__Your goal__
In the data below, find every line with the string "checkpoints" and pull it out.

Data for analysis below:

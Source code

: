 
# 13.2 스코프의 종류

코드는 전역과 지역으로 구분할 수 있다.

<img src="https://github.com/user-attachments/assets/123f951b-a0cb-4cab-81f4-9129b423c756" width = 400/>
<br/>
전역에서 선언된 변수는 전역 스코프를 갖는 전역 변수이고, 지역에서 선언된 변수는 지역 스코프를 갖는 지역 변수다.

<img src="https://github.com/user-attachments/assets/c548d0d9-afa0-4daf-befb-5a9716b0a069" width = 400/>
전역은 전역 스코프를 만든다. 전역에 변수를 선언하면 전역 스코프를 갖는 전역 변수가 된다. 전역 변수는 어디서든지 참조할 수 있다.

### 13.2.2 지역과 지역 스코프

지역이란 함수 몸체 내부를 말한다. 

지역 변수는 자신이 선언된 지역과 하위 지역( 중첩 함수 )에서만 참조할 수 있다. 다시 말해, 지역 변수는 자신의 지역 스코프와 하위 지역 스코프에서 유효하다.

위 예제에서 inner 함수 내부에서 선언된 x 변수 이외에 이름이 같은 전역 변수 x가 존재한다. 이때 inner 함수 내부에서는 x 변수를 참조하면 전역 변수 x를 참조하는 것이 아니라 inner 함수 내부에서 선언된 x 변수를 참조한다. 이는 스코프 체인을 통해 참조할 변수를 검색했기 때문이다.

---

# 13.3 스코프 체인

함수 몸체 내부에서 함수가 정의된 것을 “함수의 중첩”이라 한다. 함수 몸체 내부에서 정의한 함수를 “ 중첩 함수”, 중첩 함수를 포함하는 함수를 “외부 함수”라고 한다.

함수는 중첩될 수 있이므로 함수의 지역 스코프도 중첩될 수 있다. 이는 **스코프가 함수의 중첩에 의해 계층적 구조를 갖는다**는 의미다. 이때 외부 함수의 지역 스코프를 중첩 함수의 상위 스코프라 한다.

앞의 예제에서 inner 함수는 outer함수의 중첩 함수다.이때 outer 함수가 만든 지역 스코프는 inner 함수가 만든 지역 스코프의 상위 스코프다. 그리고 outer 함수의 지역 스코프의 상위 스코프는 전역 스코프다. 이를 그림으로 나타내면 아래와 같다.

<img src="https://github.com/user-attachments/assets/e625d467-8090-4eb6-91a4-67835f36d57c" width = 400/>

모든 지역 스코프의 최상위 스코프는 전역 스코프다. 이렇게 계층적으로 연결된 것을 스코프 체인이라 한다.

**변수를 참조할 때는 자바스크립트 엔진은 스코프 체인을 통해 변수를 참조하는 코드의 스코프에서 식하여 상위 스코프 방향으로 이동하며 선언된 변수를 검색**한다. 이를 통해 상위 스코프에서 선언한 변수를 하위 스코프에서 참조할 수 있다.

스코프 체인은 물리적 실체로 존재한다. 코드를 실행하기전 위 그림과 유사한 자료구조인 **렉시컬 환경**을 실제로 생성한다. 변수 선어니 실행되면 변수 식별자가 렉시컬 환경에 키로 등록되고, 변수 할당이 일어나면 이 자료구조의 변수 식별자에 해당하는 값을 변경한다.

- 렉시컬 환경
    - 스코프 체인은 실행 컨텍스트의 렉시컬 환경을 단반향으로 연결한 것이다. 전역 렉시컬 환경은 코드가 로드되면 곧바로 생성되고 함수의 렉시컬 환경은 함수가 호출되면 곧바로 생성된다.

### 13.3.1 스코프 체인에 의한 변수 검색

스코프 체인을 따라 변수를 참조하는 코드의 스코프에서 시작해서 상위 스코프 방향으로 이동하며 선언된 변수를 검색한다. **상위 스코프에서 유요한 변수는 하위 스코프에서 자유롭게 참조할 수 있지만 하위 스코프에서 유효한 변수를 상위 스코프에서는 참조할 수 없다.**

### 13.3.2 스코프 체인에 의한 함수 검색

End of Data for analysis.
Data for analysis below:

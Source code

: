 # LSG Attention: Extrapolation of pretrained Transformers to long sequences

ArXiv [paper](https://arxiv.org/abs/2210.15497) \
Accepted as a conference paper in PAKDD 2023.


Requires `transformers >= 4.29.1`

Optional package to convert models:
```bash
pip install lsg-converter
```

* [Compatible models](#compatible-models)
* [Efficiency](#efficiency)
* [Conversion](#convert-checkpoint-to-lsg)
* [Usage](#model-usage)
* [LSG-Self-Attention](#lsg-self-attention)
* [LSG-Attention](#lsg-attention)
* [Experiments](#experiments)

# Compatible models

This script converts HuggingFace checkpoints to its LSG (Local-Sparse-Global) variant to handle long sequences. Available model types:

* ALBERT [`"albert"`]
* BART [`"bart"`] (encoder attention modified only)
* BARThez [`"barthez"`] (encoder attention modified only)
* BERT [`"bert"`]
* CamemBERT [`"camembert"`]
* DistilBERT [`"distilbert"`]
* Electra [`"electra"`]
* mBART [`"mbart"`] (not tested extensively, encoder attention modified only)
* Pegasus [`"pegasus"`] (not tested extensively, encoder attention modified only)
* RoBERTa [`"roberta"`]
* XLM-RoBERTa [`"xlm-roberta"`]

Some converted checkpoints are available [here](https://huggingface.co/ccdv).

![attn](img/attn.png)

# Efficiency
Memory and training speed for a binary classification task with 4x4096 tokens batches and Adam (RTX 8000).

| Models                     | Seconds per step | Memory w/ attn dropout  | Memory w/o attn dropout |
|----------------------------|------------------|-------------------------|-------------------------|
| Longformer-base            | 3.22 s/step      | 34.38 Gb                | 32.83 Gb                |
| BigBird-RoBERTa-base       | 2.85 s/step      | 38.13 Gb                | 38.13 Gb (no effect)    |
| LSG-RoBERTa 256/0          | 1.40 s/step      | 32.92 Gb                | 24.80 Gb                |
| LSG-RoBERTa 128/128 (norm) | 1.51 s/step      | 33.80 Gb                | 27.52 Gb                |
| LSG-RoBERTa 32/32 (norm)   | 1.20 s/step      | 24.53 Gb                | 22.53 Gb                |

End of Data for analysis.

__The completed task__
This script converts HuggingFace checkpoints to its LSG (Local-Sparse-Global) variant to handle long sequences. Available model types:
Some converted checkpoints are available [here](https://huggingface.co/ccdv).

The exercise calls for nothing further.